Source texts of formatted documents
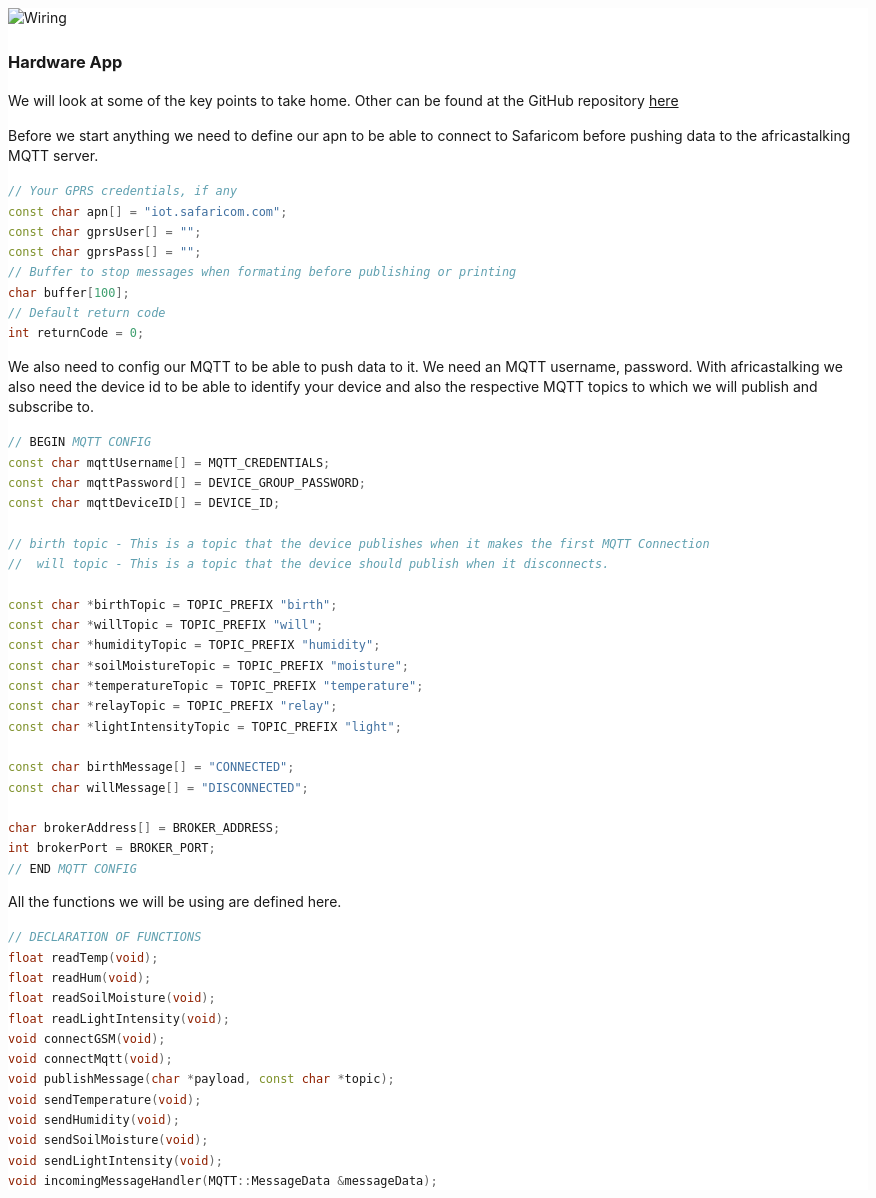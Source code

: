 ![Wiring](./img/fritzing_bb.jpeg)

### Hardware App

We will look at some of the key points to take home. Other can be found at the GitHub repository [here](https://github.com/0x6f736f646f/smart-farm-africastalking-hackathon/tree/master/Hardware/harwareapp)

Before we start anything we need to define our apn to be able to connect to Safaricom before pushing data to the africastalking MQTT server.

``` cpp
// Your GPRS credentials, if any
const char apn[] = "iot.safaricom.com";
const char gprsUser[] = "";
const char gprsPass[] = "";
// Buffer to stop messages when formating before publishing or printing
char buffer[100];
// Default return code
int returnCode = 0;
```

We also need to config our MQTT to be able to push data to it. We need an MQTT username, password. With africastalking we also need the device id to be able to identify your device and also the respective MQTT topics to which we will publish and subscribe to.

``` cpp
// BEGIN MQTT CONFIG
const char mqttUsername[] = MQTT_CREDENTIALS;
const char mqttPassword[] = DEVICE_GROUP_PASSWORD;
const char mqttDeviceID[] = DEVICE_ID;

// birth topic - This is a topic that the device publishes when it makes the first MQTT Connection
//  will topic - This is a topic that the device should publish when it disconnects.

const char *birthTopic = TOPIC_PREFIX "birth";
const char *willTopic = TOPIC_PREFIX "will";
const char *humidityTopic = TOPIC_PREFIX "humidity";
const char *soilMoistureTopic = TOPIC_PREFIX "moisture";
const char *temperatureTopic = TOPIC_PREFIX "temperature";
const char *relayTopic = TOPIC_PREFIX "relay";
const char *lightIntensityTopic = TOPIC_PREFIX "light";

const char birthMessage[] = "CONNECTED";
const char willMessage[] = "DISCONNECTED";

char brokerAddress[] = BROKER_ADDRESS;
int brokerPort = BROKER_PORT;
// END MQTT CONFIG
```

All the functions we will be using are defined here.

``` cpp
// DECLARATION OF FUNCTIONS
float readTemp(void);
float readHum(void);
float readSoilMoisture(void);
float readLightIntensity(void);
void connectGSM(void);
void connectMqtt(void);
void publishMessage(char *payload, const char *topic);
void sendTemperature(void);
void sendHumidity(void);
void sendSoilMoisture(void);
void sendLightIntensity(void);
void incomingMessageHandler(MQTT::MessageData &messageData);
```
...
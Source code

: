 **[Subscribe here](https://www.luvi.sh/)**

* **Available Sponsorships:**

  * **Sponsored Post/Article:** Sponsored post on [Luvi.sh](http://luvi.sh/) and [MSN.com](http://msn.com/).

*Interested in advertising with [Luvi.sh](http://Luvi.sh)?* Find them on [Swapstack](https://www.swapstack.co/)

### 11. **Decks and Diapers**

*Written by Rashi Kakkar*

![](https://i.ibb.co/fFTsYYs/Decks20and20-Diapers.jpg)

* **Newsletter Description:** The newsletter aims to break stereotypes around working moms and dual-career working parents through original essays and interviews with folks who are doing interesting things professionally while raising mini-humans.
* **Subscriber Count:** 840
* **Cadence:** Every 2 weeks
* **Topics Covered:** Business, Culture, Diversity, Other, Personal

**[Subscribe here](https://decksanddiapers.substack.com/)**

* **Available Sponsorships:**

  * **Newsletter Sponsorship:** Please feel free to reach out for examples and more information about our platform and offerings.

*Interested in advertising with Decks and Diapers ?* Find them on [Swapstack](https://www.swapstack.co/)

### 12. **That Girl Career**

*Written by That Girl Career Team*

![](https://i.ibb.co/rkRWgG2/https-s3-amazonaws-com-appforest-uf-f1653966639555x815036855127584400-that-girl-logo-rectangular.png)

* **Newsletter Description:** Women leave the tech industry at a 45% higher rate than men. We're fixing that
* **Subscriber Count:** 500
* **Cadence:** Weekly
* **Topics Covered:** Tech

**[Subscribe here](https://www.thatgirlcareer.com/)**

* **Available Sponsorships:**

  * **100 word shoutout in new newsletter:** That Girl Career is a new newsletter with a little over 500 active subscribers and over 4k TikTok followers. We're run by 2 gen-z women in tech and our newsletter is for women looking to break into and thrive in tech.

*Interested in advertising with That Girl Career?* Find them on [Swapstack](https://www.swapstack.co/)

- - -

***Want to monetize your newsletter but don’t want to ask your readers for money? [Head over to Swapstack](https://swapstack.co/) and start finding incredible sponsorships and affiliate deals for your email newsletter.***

== What is required ==
If a line of the entries holds the word "them", copy it out.

== Expected answer ==
*Interested in advertising with [Luvi.sh](http://Luvi.sh)?* Find them on [Swapstack](https://www.swapstack.co/)
*Interested in advertising with Decks and Diapers ?* Find them on [Swapstack](https://www.swapstack.co/)
*Interested in advertising with That Girl Career?* Find them on [Swapstack](https://www.swapstack.co/)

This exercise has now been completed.